Thursday, October 18, 2018

Local media gear up for midterm elections

by Joe Siegel

LGBT media have been busy providing coverage for the upcoming midterm elections, which features many contested races at the local, state, and federal levels. As part of coverage, many LGBT candidates are being spotlighted by various publications.

The Washington Blade went a little bit further, publishing a column by Earl Fowlkes, Democratic National Committee LGBTQ Caucus Chair, who urged LGBT Americans to get out and vote for Democrats, especially ones who are LGBT.

DNC's Earl Fowlkes, author of
column in Washington Blade
“There is good reason to be optimistic about the fight for full equality, but today our hard-earned progress faces a serious threat from President Trump and his anti-LGBTQ agenda,” Fowlkes wrote. “Cast a vote for an LGBTQ candidate and our Democratic allies this November so they can continue to fight for our rights. We deserve elected officials who represent the diversity of the American people and have our interests at heart. Electing lesbian, gay, bi and trans folks up and down the ballot is a big step in the right direction.”

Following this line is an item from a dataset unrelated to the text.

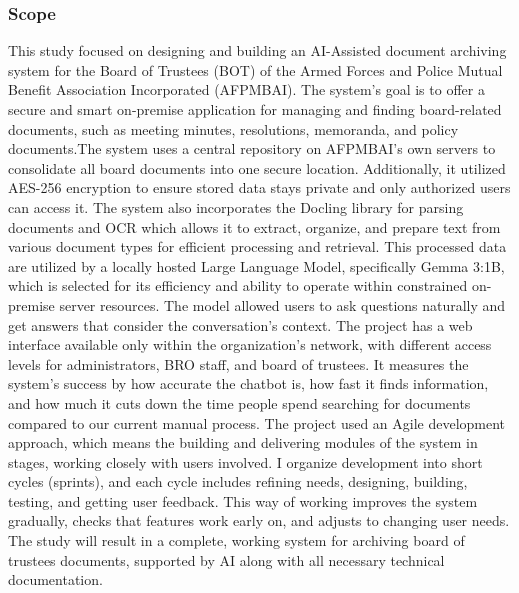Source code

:         \subsubsection{Scope}
           This study focused on designing and building an AI-Assisted document archiving system for the Board of Trustees (BOT) of the Armed Forces and Police Mutual Benefit Association Incorporated (AFPMBAI). The system's goal is to offer a secure and smart on-premise application for managing and finding board-related documents, such as meeting minutes, resolutions, memoranda, and policy documents.The system uses a central repository on AFPMBAI's own servers to consolidate all board documents into one secure location. Additionally, it utilized AES-256 encryption to ensure stored data stays private and only authorized users can access it. The system also incorporates the Docling library for parsing documents and OCR which allows it to extract, organize, and prepare text from various document types for efficient processing and retrieval. This processed data are utilized by a locally hosted Large Language Model, specifically Gemma 3:1B, which is selected for its efficiency and ability to operate within constrained on-premise server resources. The model allowed users to ask questions naturally and get answers that consider the conversation's context. The project has a web interface available only within the organization's network, with different access levels for administrators, BRO staff, and board of trustees. It measures the system's success by how accurate the chatbot is, how fast it finds information, and how much it cuts down the time people spend searching for documents compared to our current manual process. The project used an Agile development approach, which means the building and delivering modules of the system in stages, working closely with users involved. I organize development into short cycles (sprints), and each cycle includes refining needs, designing, building, testing, and getting user feedback. This way of working improves the system gradually, checks that features work early on, and adjusts to changing user needs. The study will result in a complete, working system for archiving board of trustees documents, supported by AI along with all necessary technical documentation.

San Francisco-based Bay Area Reporter has taken a more subdued approach.

“We are in one of the bluest regions of the bluest state in the country, so locally we have not been covering congressional races much,” explained news editor Cynthia Laird. “I do plan to run a national story right after the election that will look at how the various LGBT candidates did in other states, whether Dems were able to take back the House and Senate.” 

Currently, Laird said, her paper’s election coverage is focused on local races in San Francisco, Oakland, and other parts of the Bay Area.” There are a number of out candidates running for local offices, such as city council and school board, and we have been following them all year, and will have follow-up stories post Nov. 6,” she said.

In South Florida, coverage issues are different. “For the most part we don’t endorse local candidates because our geographical area is just too large to effectively, or efficiently, research all of the various races between West Palm Beach and Key West,” explained Jason Parsley, executive editor of South Florida Gay News. “Sometimes we do endorsements of statewide races like the gubernatorial or senate race. But so far we haven’t endorsed anybody this cycle.”

SFGN will be listing the endorsements from the three largest LGBT rights groups in Florida.

“Since we are based in Wilton Manors, one of the gayest cities in the United States, we will do some local coverage of those races,” Parsley noted. “One candidate that stands out here is Lauren Baer, who is running for the House against Brian Mast, the incumbent Republican. She’s openly gay and married, which would be a first if elected. A lot of LGBT activists are excited about her candidacy.”

Dallas Voice has not endorsed any candidates. Managing Editor Tammye Nash said the publication has endorsed only one candidate ever, and that was Hillary Clinton in her 2016 presidential bid.

Instead, Dallas Voice has been focusing on LGBT candidates on the ballot in Texas since before the start of the year.

“We actually had two openly LGBT candidates - former Dallas County Sheriff Lupe Valdez and bar owner/businessman Jeffrey Payne - on the ballot for governor in the Democratic Primary,” said Nash. “Lupe won the nomination in a runoff with Andrew White, son of former Democratic Gov. Mark White. And we have openly LGBT candidates on the November ballot at all levels, including several well-known folks in the North Texas community besides Lupe. Lorie Burch is running for Congress.”

Nash said one particular contest is getting a lot of attention, for obvious reasons.

“We are covering the Beto O’Rourke/Ted Cruz race for the U.S. Senate, of course, because that race has such big implications for our community and the whole country,” added Nash. “And we are keeping up with important races, especially with LGBT candidates, around the country. But our main focus has been first on local LGBT candidates and then LGBT candidates around the state.”